Merrill Lynch is creating a guide to help wealthy people choose how to spend their money, and there are only 4 options
- Wealth and freedom of choice go hand-in-hand: The more money you have, the more choices you have.
- But once you've reached a comfortable level of wealth, your spending should align with your end goal, and there are only four options, according to a forthcoming guide from Merrill Lynch.
- The guide asks people to decide what they want to do with their wealth: Do you want to spend your fortune, maintain the current level, preserve its buying power, or grow it as much as possible?
Wealth is often equated with freedom: The more you have, the more choices you're able to make.
But even high-net-worth people fret about their spending.
That's according to New York Times writer Paul Sullivan, who in his latest column reports that Merrill Lynch's private banking and investment group is developing a guide to help wealthy clients manage their cash flow.
The guide, which Sullivan says will be released this spring, defines various spending priorities, from mortgage payments to charitable donations to impulse buys. Understanding all the ways in which money is spent today is an essential step in planning for future wealth.
Most importantly, it asks people to decide what they want to happen to the wealth they've already built.
"There are only four choices: Spend it down, keep it at the current level, preserve its buying power by having its value keep up with inflation, or spend or invest it to grow as much as possible," Sullivan wrote.
"Deciding how to decide is really important," Valerie Galinskaya, director of the Center for Family Wealth Dynamics and Governance, told the Times.

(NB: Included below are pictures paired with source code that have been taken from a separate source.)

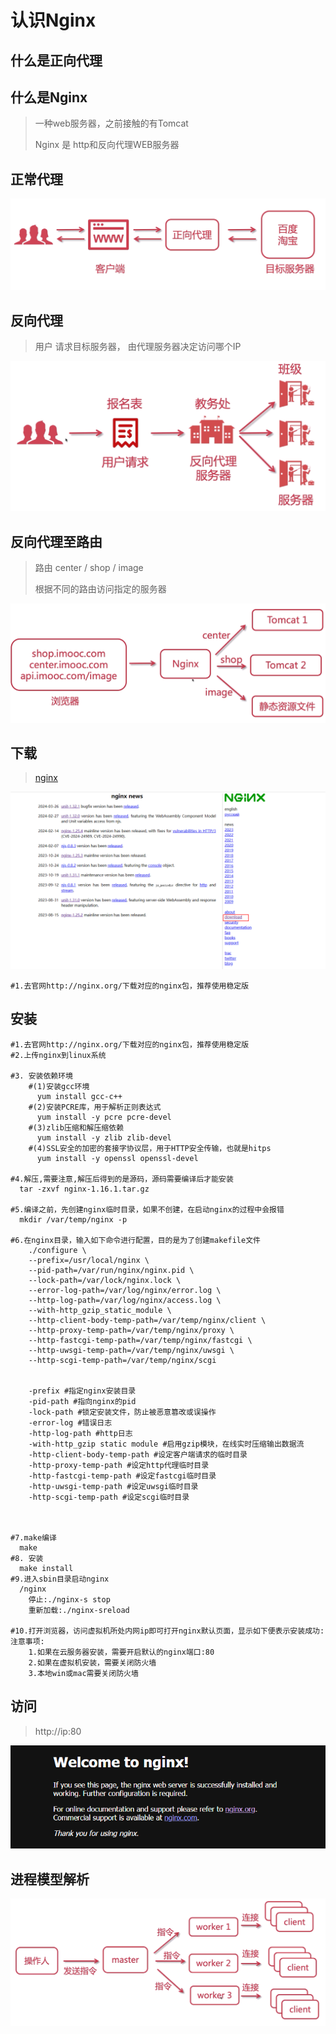 # 认识Nginx

## 什么是正向代理

## 什么是Nginx

> 一种web服务器，之前接触的有Tomcat
>
> Nginx 是 http和反向代理WEB服务器

## 正常代理

![image.png](./assets/1712232326087-image.png)

## 反向代理

> 用户 请求目标服务器， 由代理服务器决定访问哪个IP

![image.png](./assets/1712232498788-image.png)

## 反向代理至路由

> 路由  center / shop / image
>
> 根据不同的路由访问指定的服务器

![image.png](./assets/1711628975469-image.png)

## 下载

> [nginx](http://nginx.org)

![image.png](./assets/1712234460891-image.png)

```shell
#1.去官网http://nginx.org/下载对应的nginx包，推荐使用稳定版
```

## 安装

```shell
#1.去官网http://nginx.org/下载对应的nginx包，推荐使用稳定版
#2.上传nginx到linux系统

#3. 安装依赖环境
    #(1)安装gcc环境
      yum install gcc-c++
    #(2)安装PCRE库，用于解析正则表达式
      yum install -y pcre pcre-devel
    #(3)zlib压缩和解压缩依赖
      yum install -y zlib zlib-devel
    #(4)SSL安全的加密的套接字协议层，用于HTTP安全传输，也就是hitps
      yum install -y openssl openssl-devel

#4.解压,需要注意,解压后得到的是源码，源码需要编译后才能安装
  tar -zxvf nginx-1.16.1.tar.gz

#5.编译之前，先创建nginx临时目录，如果不创建，在启动nginx的过程中会报错
  mkdir /var/temp/nginx -p

#6.在nginx目录，输入如下命令进行配置，目的是为了创建makefile文件
    ./configure \
    --prefix=/usr/local/nginx \
    --pid-path=/var/run/nginx/nginx.pid \
    --lock-path=/var/lock/nginx.lock \
    --error-log-path=/var/log/nginx/error.log \
    --http-log-path=/var/log/nginx/access.log \
    --with-http_gzip_static_module \
    --http-client-body-temp-path=/var/temp/nginx/client \
    --http-proxy-temp-path=/var/temp/nginx/proxy \
    --http-fastcgi-temp-path=/var/temp/nginx/fastcgi \
    --http-uwsgi-temp-path=/var/temp/nginx/uwsgi \
    --http-scgi-temp-path=/var/temp/nginx/scgi


    -prefix #指定nginx安装目录
    -pid-path #指向nginx的pid
    -lock-path #锁定安装文件，防止被恶意篡改或误操作
    -error-log #错误日志
    -http-log-path #http日志
    -with-http_gzip static module #启用gzip模块，在线实时压缩输出数据流
    -http-client-body-temp-path #设定客户端请求的临时目录
    -http-proxy-temp-path #设定http代理临时目录
    -http-fastcgi-temp-path #设定fastcgi临时目录
    -http-uwsgi-temp-path #设定uwsgi临时目录
    -http-scgi-temp-path #设定scgi临时目录



#7.make编译
  make
#8. 安装
  make install
#9.进入sbin目录启动nginx
  /nginx
    停止:./nginx-s stop
    重新加载:./nginx-sreload
  
#10.打开浏览器，访问虚拟机所处内网ip即可打开nginx默认页面，显示如下便表示安装成功:注意事项:
    1.如果在云服务器安装，需要开启默认的nginx端口:80
    2.如果在虚拟机安装，需要关闭防火墙
    3.本地win或mac需要关闭防火墙

```

## 访问

> http://ip:80

![image.png](./assets/1712238068271-image.png)


## 进程模型解析

![image.png](./assets/image.png)
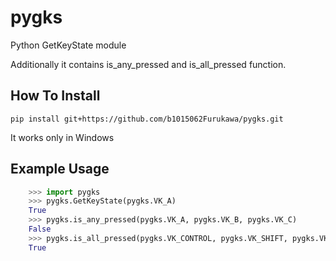 # pygks
Python GetKeyState module

Additionally it contains is_any_pressed and is_all_pressed function.

## How To Install
    pip install git+https://github.com/b1015062Furukawa/pygks.git

It works only in Windows

## Example Usage

```python
    >>> import pygks
    >>> pygks.GetKeyState(pygks.VK_A)
    True
    >>> pygks.is_any_pressed(pygks.VK_A, pygks.VK_B, pygks.VK_C)
    False
    >>> pygks.is_all_pressed(pygks.VK_CONTROL, pygks.VK_SHIFT, pygks.VK_Q)
    True
```
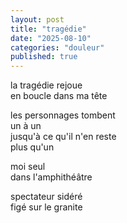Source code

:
 ```yaml
---
layout: post
title: "tragédie"
date: "2025-08-10"
categories: "douleur"
published: true
---
```


la tragédie rejoue  
en boucle dans ma tête  

les personnages tombent  
un à un  
jusqu'à ce qu'il n'en reste  
plus qu'un   

moi seul  
dans l'amphithéâtre  

spectateur sidéré  
figé sur le granite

The guide is handy regardless of net worth level. If you're choosing the option to grow your net worth, whether you want to hit the $1 million (R13 million) mark or the $50 million (R691 million) mark, the same principles apply. Aiming for a more precise goal allows you to fix current spending to make that happen. Even if you can technically afford something, the question becomes whether or not you should be buying it.
As Sullivan wrote, "increasing wealth while spending heavily is difficult without additional sources of income. If a portfolio grows at 5% a year, for example, but inflation is 3% and taxes are 2%, there isn't a lot of room for spending if you want your net worth to grow." It's the people who recognize this simple fact - and adjust their spending accordingly - who become millionaires and billionaires.
Chris Hogan, the author of "Everyday Millionaires: How Ordinary People Built Extraordinary Wealth - and How You Can Too," surveyed 10,000 American millionaires for seven months, and found many of them live on less than they make and exercise discipline when it comes to budgeting, Business Insider's Hillary Hoffower reported.
"Millionaires don't accidentally live on less than they make," Hogan wrote. "They do it on purpose, because they have a plan. They're deciding. Living without a budget, though, is the very definition of sliding into misfortune."
It starts with identifying your values: Do you want to set your children up with a seven-figure nest egg? Do you want half of your fortune to go to charity? Do you want to stop working and spend retirement traveling the world?
The answers to these questions will eventually lead to choosing one of the four options.
As Lee Miller, regional director of the New York office for Glenmede Trust, told the Times, "If there isn't a driver to do something else, you really don't need to make any changes. It's all about learning to make choices.